John Lennon, Schlock Mercenary and The Rodeo Grounds

“Let me take you down
‘Cause I’m going to Strawberry Days. . .”
– John Lennon (sorta)

I live in a small town. If you drive through Pleasant Grove, in Northern Utah, you probably wouldn’t notice. You might notice a Pleasant Grove Blvd exit, but that’s really the only indication from the Freeway.

State Street run straight through my town. But, even if you were on State Street, you wouldn’t notice my town. It’s not a “blink and you’ll miss it” situation, it’s just that in Utah county, one town sort of blends into the next. Lehi is pretty recognizable. But, even I’m not sure when you drive from Lehi into American Fork. And AF, as it’s called flows into Pleasant Grove without a break. The only difference is the street signs reset. Continuing down the road, PG flows into Lindon and then Orem and finally Provo.

With the towns so close together you might think that my town is swallowed up into the “Greater Orem” area.

Not so. And the reason is Strawberries.

See, each little town in Utah has their own summer celebration. My city has Strawberry Days. Strawberry Days is the longest running city festival in Utah and possibly the country. I’m sure it relates back to some story about strawberries growing in our area. But, most of our strawberries come from California.

My friend Howard Tayler has a web comic. It’s Schlock Mercenary and it has run every day for the past 18 years.

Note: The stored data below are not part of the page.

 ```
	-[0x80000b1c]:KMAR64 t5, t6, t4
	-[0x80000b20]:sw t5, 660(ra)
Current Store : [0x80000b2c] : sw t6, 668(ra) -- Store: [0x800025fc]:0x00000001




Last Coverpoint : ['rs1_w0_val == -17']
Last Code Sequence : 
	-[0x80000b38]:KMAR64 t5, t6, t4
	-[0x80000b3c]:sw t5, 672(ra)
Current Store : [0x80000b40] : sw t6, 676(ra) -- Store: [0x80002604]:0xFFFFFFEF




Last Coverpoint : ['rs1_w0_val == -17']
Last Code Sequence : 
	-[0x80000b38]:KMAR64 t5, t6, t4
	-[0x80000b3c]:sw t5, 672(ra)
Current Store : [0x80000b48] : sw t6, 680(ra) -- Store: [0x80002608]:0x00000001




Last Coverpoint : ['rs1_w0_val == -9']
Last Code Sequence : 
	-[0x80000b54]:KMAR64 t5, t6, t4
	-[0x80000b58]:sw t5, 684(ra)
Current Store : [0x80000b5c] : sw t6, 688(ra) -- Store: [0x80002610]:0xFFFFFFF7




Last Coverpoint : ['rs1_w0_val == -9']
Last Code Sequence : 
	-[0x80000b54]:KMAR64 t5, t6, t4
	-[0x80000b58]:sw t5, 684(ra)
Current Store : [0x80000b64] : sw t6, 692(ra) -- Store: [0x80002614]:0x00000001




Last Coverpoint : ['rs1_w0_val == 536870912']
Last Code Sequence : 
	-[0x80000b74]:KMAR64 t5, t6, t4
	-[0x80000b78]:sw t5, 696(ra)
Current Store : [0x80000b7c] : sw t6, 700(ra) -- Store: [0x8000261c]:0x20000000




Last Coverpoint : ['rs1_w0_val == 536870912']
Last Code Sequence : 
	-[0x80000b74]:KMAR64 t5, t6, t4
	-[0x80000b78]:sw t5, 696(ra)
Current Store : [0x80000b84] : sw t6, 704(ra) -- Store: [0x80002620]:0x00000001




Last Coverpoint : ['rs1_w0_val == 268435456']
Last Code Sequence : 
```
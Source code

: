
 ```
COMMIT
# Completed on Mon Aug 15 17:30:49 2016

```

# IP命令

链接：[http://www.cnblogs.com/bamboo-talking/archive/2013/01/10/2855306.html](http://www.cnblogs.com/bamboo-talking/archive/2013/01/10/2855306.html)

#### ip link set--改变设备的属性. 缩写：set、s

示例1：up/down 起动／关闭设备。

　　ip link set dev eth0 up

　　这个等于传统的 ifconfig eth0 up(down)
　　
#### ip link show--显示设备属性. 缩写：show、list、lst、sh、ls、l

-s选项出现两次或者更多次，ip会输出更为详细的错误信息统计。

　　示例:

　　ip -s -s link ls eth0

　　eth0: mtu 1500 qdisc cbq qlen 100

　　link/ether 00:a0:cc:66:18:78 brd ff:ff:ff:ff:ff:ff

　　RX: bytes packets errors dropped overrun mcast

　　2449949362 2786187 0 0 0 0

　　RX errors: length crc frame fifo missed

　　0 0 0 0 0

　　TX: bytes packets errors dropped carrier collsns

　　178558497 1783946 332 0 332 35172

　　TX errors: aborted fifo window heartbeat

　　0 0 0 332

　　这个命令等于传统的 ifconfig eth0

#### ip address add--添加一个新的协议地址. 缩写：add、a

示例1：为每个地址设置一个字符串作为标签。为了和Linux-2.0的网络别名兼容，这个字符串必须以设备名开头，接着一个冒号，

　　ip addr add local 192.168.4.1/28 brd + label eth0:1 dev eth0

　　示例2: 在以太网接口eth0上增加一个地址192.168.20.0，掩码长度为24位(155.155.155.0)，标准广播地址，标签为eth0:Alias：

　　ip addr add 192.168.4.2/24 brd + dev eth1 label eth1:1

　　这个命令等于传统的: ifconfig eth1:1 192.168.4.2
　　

Howard started it as a hobby and about 10 years ago he made the switch to doing it full time.

Like many small businesses, Howard struggled to make Schlock Mercenary into a successful business. One model he used early in the process was volunteer labor. When he had a new book to ship out, he’d send out a casting call for volunteers to come and help pack orders.

It was always amazing to me that Howard was able to get people to show up and work for free. Full discloser, I was one of those helpers. Howard was my friend, but total strangers, fans would show up. Schlock Mercenary has grown a lot in the past 10 years. Today, they have a warehouse and a pretty well oiled distribution and shipping process. I, along with many other friends and fans miss the shipping parties. But, this works better for his business, of course.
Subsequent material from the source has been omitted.